(Recorded data)
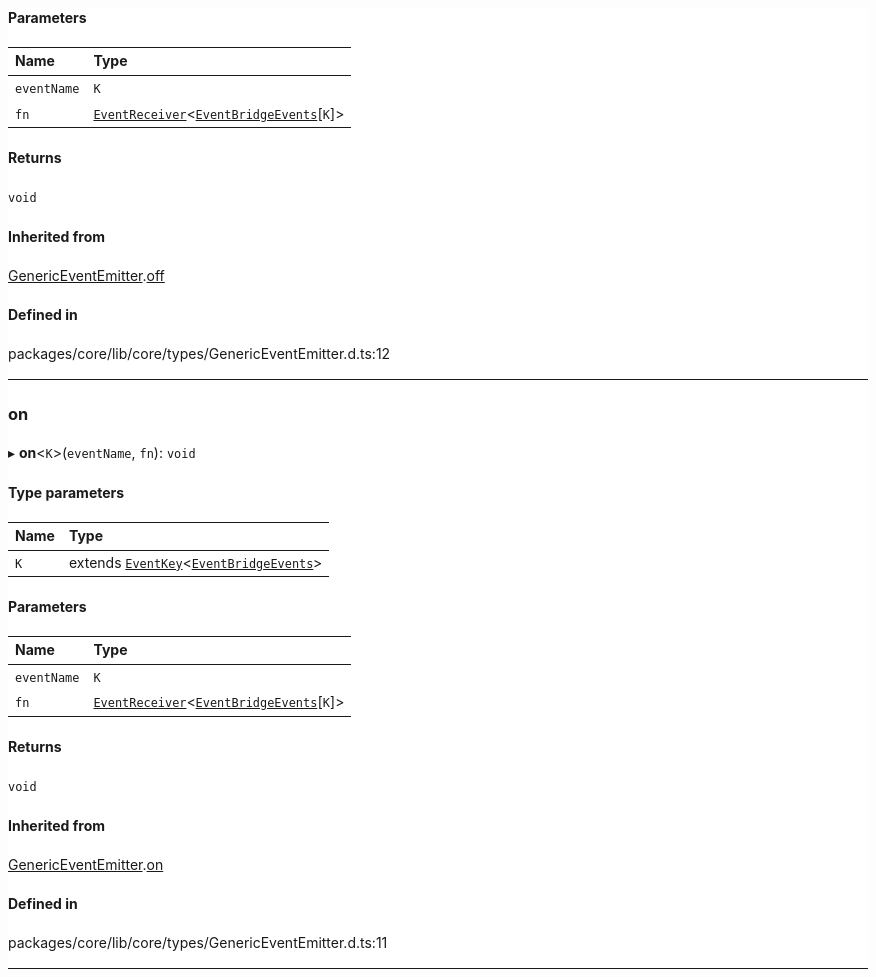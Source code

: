 #### Parameters

| Name | Type |
| :------ | :------ |
| `eventName` | `K` |
| `fn` | [`EventReceiver`](../modules/purista_amqpbridge.internal.md#eventreceiver)<[`EventBridgeEvents`](../modules/purista_amqpbridge.internal.md#eventbridgeevents)[`K`]\> |

#### Returns

`void`

#### Inherited from

[GenericEventEmitter](purista_amqpbridge.internal.GenericEventEmitter.md).[off](purista_amqpbridge.internal.GenericEventEmitter.md#off)

#### Defined in

packages/core/lib/core/types/GenericEventEmitter.d.ts:12

___

### on

▸ **on**<`K`\>(`eventName`, `fn`): `void`

#### Type parameters

| Name | Type |
| :------ | :------ |
| `K` | extends [`EventKey`](../modules/purista_amqpbridge.internal.md#eventkey)<[`EventBridgeEvents`](../modules/purista_amqpbridge.internal.md#eventbridgeevents)\> |

#### Parameters

| Name | Type |
| :------ | :------ |
| `eventName` | `K` |
| `fn` | [`EventReceiver`](../modules/purista_amqpbridge.internal.md#eventreceiver)<[`EventBridgeEvents`](../modules/purista_amqpbridge.internal.md#eventbridgeevents)[`K`]\> |

#### Returns

`void`

#### Inherited from

[GenericEventEmitter](purista_amqpbridge.internal.GenericEventEmitter.md).[on](purista_amqpbridge.internal.GenericEventEmitter.md#on)

#### Defined in

packages/core/lib/core/types/GenericEventEmitter.d.ts:11

___
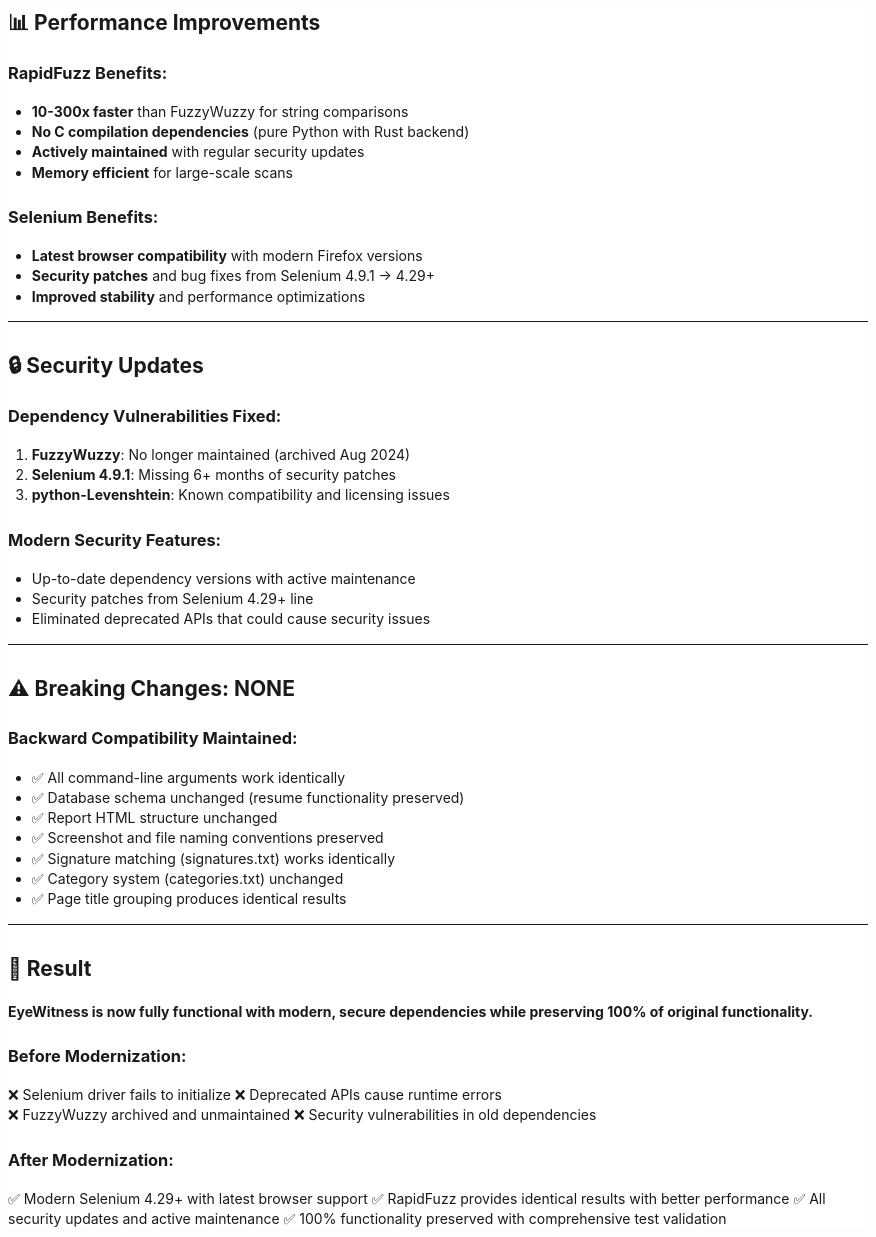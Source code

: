 
## 📊 Performance Improvements

### **RapidFuzz Benefits:**
- **10-300x faster** than FuzzyWuzzy for string comparisons
- **No C compilation dependencies** (pure Python with Rust backend)
- **Actively maintained** with regular security updates
- **Memory efficient** for large-scale scans

### **Selenium Benefits:**
- **Latest browser compatibility** with modern Firefox versions
- **Security patches** and bug fixes from Selenium 4.9.1 → 4.29+
- **Improved stability** and performance optimizations

---

## 🔒 Security Updates

### **Dependency Vulnerabilities Fixed:**
1. **FuzzyWuzzy**: No longer maintained (archived Aug 2024)
2. **Selenium 4.9.1**: Missing 6+ months of security patches
3. **python-Levenshtein**: Known compatibility and licensing issues

### **Modern Security Features:**
- Up-to-date dependency versions with active maintenance
- Security patches from Selenium 4.29+ line
- Eliminated deprecated APIs that could cause security issues

---

## ⚠️ Breaking Changes: NONE

### **Backward Compatibility Maintained:**
- ✅ All command-line arguments work identically
- ✅ Database schema unchanged (resume functionality preserved)
- ✅ Report HTML structure unchanged
- ✅ Screenshot and file naming conventions preserved
- ✅ Signature matching (signatures.txt) works identically
- ✅ Category system (categories.txt) unchanged
- ✅ Page title grouping produces identical results

---

## 🎯 Result

**EyeWitness is now fully functional with modern, secure dependencies while preserving 100% of original functionality.**

### **Before Modernization:**
❌ Selenium driver fails to initialize
❌ Deprecated APIs cause runtime errors  
❌ FuzzyWuzzy archived and unmaintained
❌ Security vulnerabilities in old dependencies

### **After Modernization:**
✅ Modern Selenium 4.29+ with latest browser support
✅ RapidFuzz provides identical results with better performance
✅ All security updates and active maintenance
✅ 100% functionality preserved with comprehensive test validation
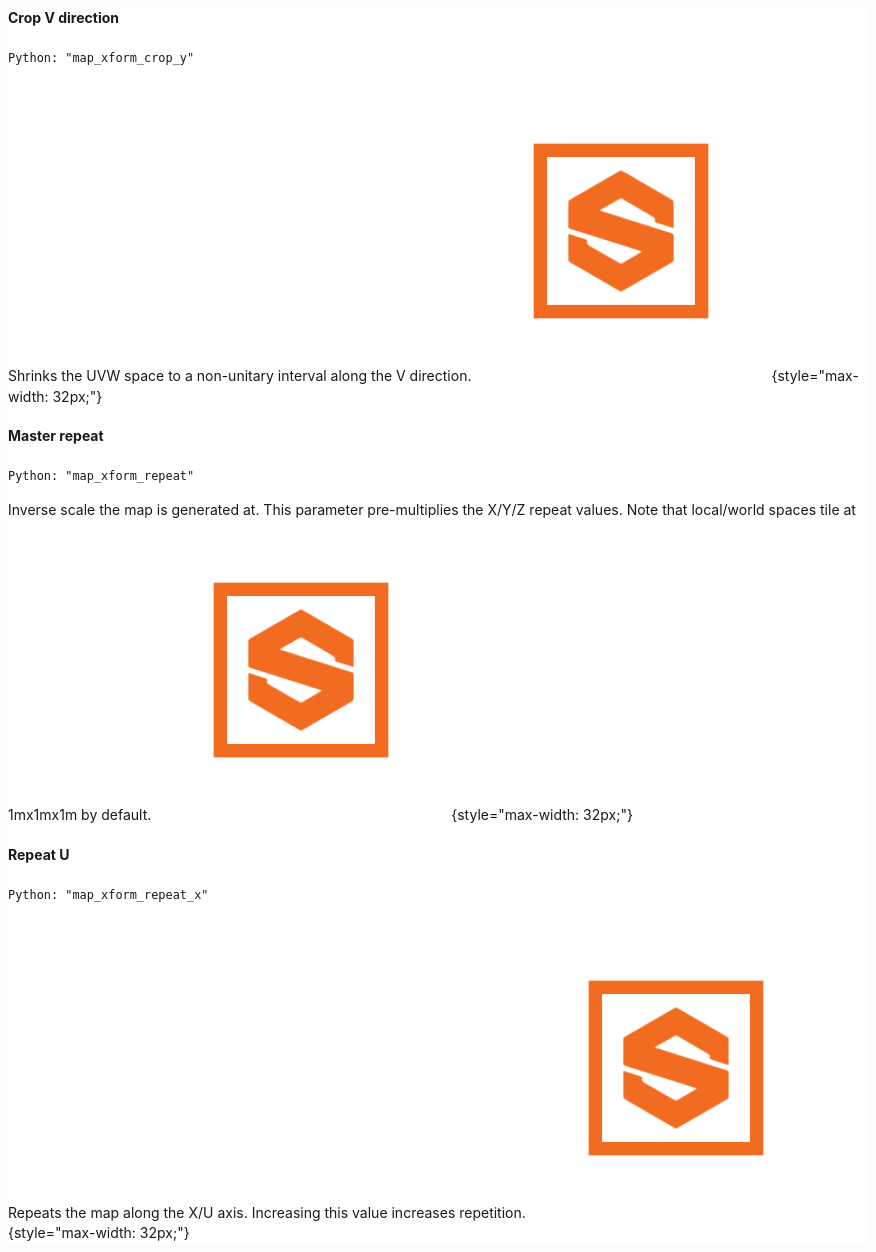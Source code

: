 
#### Crop V direction
`Python: "map_xform_crop_y"`

Shrinks the UVW space to a non-unitary interval along the V direction.![Icon](map_substance_swatch.png "Icon"){style="max-width: 32px;"}


#### Master repeat
`Python: "map_xform_repeat"`

Inverse scale the map is generated at. This parameter pre-multiplies the X/Y/Z repeat values. Note that local/world spaces tile at 1mx1mx1m by default.![Icon](map_substance_swatch.png "Icon"){style="max-width: 32px;"}


#### Repeat U
`Python: "map_xform_repeat_x"`

Repeats the map along the X/U axis. Increasing this value increases repetition.![Icon](map_substance_swatch.png "Icon"){style="max-width: 32px;"}
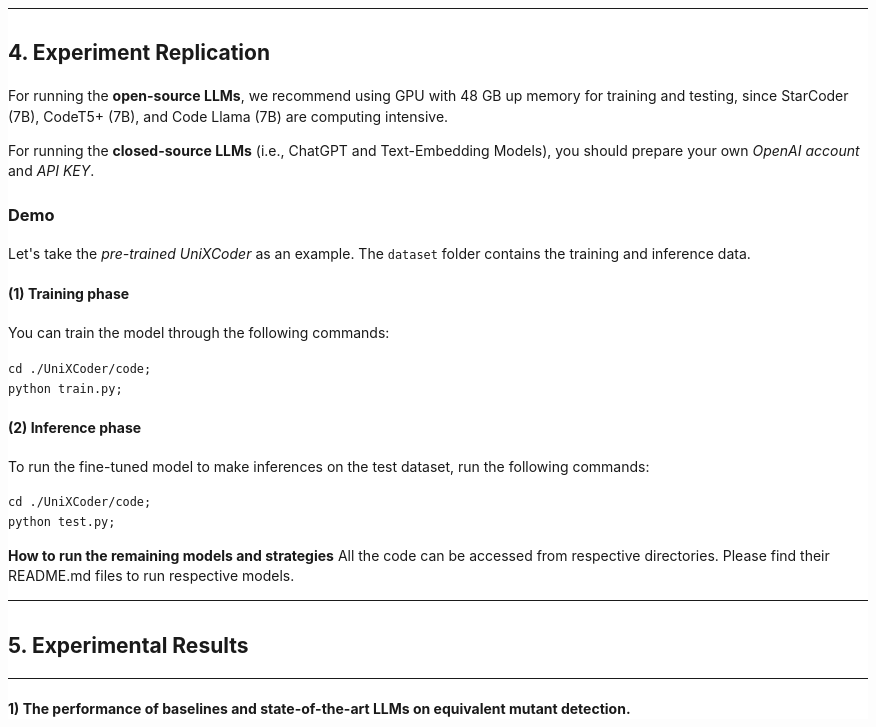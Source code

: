 -- --- ---

## 4. Experiment Replication 

For running the **open-source LLMs**, we recommend using GPU with 48 GB up memory for training and testing, since StarCoder (7B), CodeT5+ (7B), and Code Llama (7B) are computing intensive. 

For running the **closed-source LLMs** (i.e., ChatGPT and Text-Embedding Models), you should prepare your own *OpenAI account* and *API KEY*. 


### Demo
Let's take the *pre-trained UniXCoder* as an example. 
The `dataset` folder contains the training and inference data. 

#### (1) Training phase
You can train the model through the following commands:
```
cd ./UniXCoder/code;
python train.py;
```

#### (2) Inference phase
To run the fine-tuned model to make inferences on the test dataset, run the following commands:

```
cd ./UniXCoder/code;
python test.py;
```

**How to run the remaining models and strategies** 
All the code can be accessed from respective directories.
Please find their README.md files to run respective models.

--- --- ---

## 5. Experimental Results
--- ---
#### 1)  The performance of baselines and state-of-the-art LLMs on equivalent mutant detection.
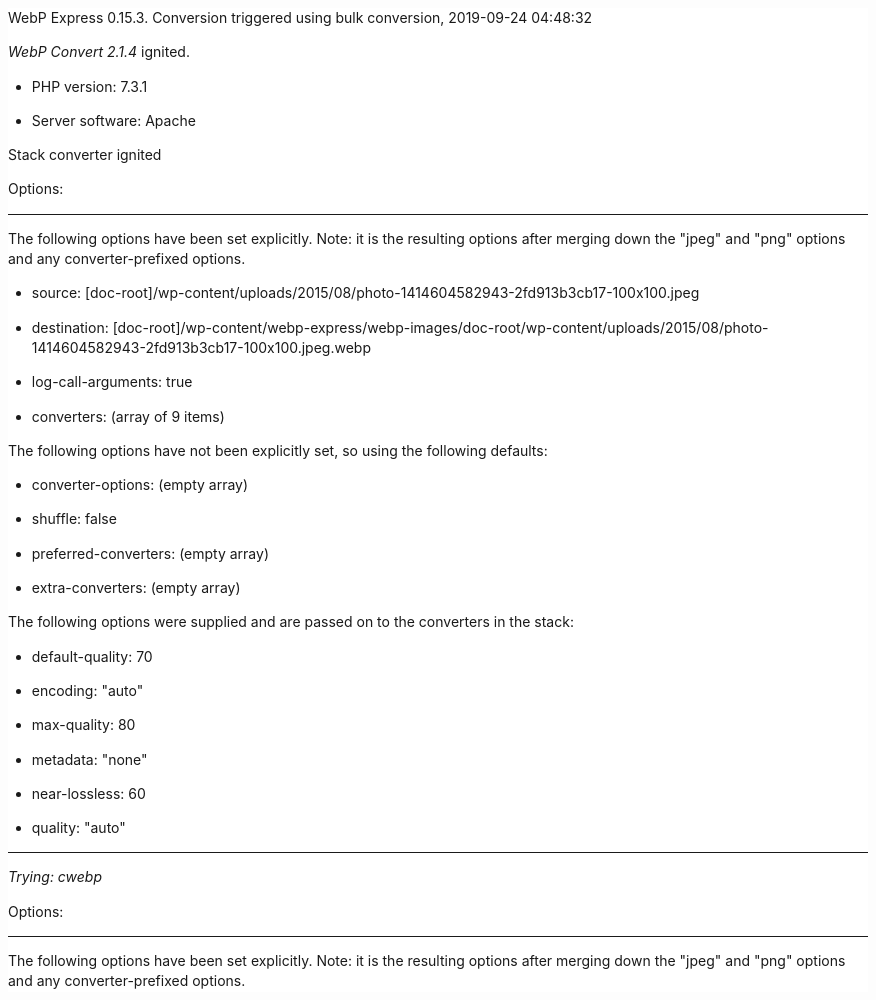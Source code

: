 WebP Express 0.15.3. Conversion triggered using bulk conversion, 2019-09-24 04:48:32


*WebP Convert 2.1.4*  ignited.

- PHP version: 7.3.1

- Server software: Apache


Stack converter ignited


Options:

------------

The following options have been set explicitly. Note: it is the resulting options after merging down the "jpeg" and "png" options and any converter-prefixed options.

- source: [doc-root]/wp-content/uploads/2015/08/photo-1414604582943-2fd913b3cb17-100x100.jpeg

- destination: [doc-root]/wp-content/webp-express/webp-images/doc-root/wp-content/uploads/2015/08/photo-1414604582943-2fd913b3cb17-100x100.jpeg.webp

- log-call-arguments: true

- converters: (array of 9 items)


The following options have not been explicitly set, so using the following defaults:

- converter-options: (empty array)

- shuffle: false

- preferred-converters: (empty array)

- extra-converters: (empty array)


The following options were supplied and are passed on to the converters in the stack:

- default-quality: 70

- encoding: "auto"

- max-quality: 80

- metadata: "none"

- near-lossless: 60

- quality: "auto"

------------



*Trying: cwebp* 


Options:

------------

The following options have been set explicitly. Note: it is the resulting options after merging down the "jpeg" and "png" options and any converter-prefixed options.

▶ DIRECTIONS FOR THIS TASK:
Filter the entries down to the lines with the word "cause" in them, and copy those lines.

▶ SOLUTION FOR THIS PROBLEM:
- Eliminated deprecated APIs that could cause security issues
❌ Deprecated APIs cause runtime errors  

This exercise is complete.